[Collected data entries]
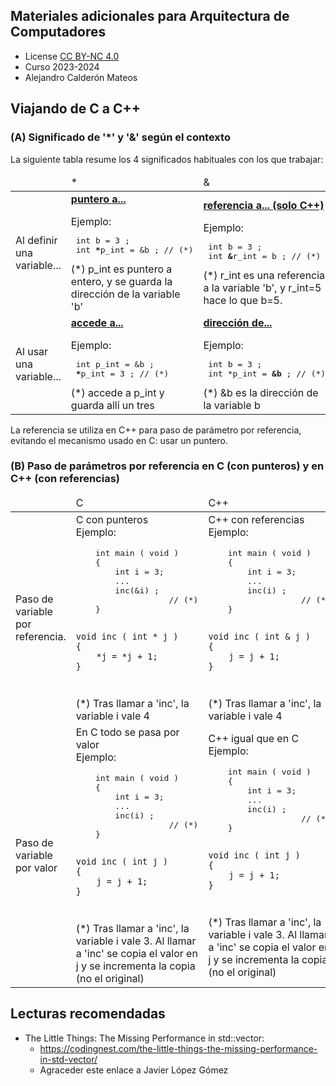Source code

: ## Materiales adicionales para Arquitectura de Computadores

<html>
<ul>
<li> License <a href="http:/creativecommons.org/licenses/by-nc/4.0/">CC BY-NC 4.0</a> </li>
<li> Curso 2023-2024</li>
<li> Alejandro Calderón Mateos </li>
</ul>
</html>


## Viajando de C a C++

### (A) Significado de '\*' y '&' según el contexto

La siguiente tabla resume los 4 significados habituales con los que trabajar:
<html>
<div class="table-responsive">
<table class="table table-bordered table-hover">
	<thead>
	<tr>
		<td class="col-auto">
                &nbsp;
		</td>
		<td class="col-auto">
                *
		</td>
		<td class="col-auto">
                &
		</td>
	</tr>
	</thead>
	<tbody>
	<tr>
		<td>
                Al definir una variable...
		</td>
		<td>
                <u><b>puntero a...</b></u><p></p>
		Ejemplo:<br>
<pre>
 int b = 3 ;
 int <b>*</b>p_int = &b ; // (*)
</pre>
(*) p_int es puntero a entero, y se guarda la dirección de la variable 'b'
		</td>
		<td>
                <u><b>referencia a... (solo C++)</b></u><p></p>
		Ejemplo:<br>
<pre>
 int b = 3 ;
 int <b>&</b>r_int = b ; // (*)
</pre>
(*) r_int es una referencia a la variable 'b', y r_int=5 hace lo que b=5.
		</td>
	</tr>
	<tr>
		<td>
                Al usar una variable...
		</td>
		<td>
                <u><b>accede a...</b></u><p></p>
		Ejemplo:<br>
<pre>
 int p_int = &b ;
 <b>*</b>p_int = 3 ; // (*)
</pre>
(*) accede a p_int y guarda allí un tres
		</td>
		<td>
                <u><b>dirección de...</b></u><p></p>
		Ejemplo:<br>
<pre>
 int b = 3 ;
 int *p_int = <b>&b</b> ; // (*)
</pre>
(*) &b es la dirección de la variable b
		</td>
	</tr>
	</tbody>
</table>
</div>
</html>

La referencia se utiliza en C++ para paso de parámetro por referencia, evitando el mecanismo usado en C: usar un puntero.


### (B) Paso de parámetros por referencia en C (con punteros) y en C++ (con referencias)

<html>
<div class="table-responsive">
<table class="table table-bordered table-hover">
	<thead>
	<tr>
		<td class="col-auto">
&nbsp;
		</td>
		<td class="col-auto">
C 
		</td>
		<td class="col-auto">
C++
		</td>
	</tr>
	</thead>
	<tbody>
	<tr>
		<td class="col-auto">
Paso de variable por referencia.
		</td>
		<td>
C con punteros<br>
Ejemplo:<p></p>
<pre>
    int main ( void )
    {
        int i = 3;
        ...
        inc(&i) ;
                   // (*)
    }

    void inc ( int * j )
    {
        *j = *j + 1;
    }
</pre>
(*) Tras llamar a 'inc', la variable i vale 4
		</td>
		<td>
C++ con referencias<br>
Ejemplo:<p></p>
<pre>
    int main ( void )
    {
        int i = 3;
        ...
        inc(i) ;
                   // (*)
    }

    void inc ( int & j )
    {
        j = j + 1;
    }
</pre>
(*) Tras llamar a 'inc', la variable i vale 4
		</td>
	</tr>
	<tr>
		<td class="col-auto">
Paso de variable por valor
		</td>
		<td>
En C todo se pasa por valor<br>
Ejemplo:<p></p>
<pre>
    int main ( void )
    {
        int i = 3;
        ...
        inc(i) ;
                   // (*)
    }

    void inc ( int j )
    {
        j = j + 1;
    }
</pre>
(*) Tras llamar a 'inc', la variable i vale 3.
    Al llamar a 'inc' se copia el valor en j y se incrementa la copia (no el original)
		</td>
		<td>
C++ igual que en C<br>
Ejemplo:<p></p>
<pre>
    int main ( void )
    {
        int i = 3;
        ...
        inc(i) ;
                   // (*)
    }

    void inc ( int j )
    {
        j = j + 1;
    }
</pre>
(*) Tras llamar a 'inc', la variable i vale 3.
    Al llamar a 'inc' se copia el valor en j y se incrementa la copia (no el original)
		</td>
	</tr>
   </tbody>
</table>
</div>
</html>


## Lecturas recomendadas

 * The Little Things: The Missing Performance in std::vector:
   * https://codingnest.com/the-little-things-the-missing-performance-in-std-vector/
   * Agraceder este enlace a Javier López Gómez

■ **WHAT NEEDS TO BE DONE**: Which lines of the data include the string "vector"? Find them and copy each one.

■ **EXERCISE SOLUTION**:
 * The Little Things: The Missing Performance in std::vector:
   * https://codingnest.com/the-little-things-the-missing-performance-in-std-vector/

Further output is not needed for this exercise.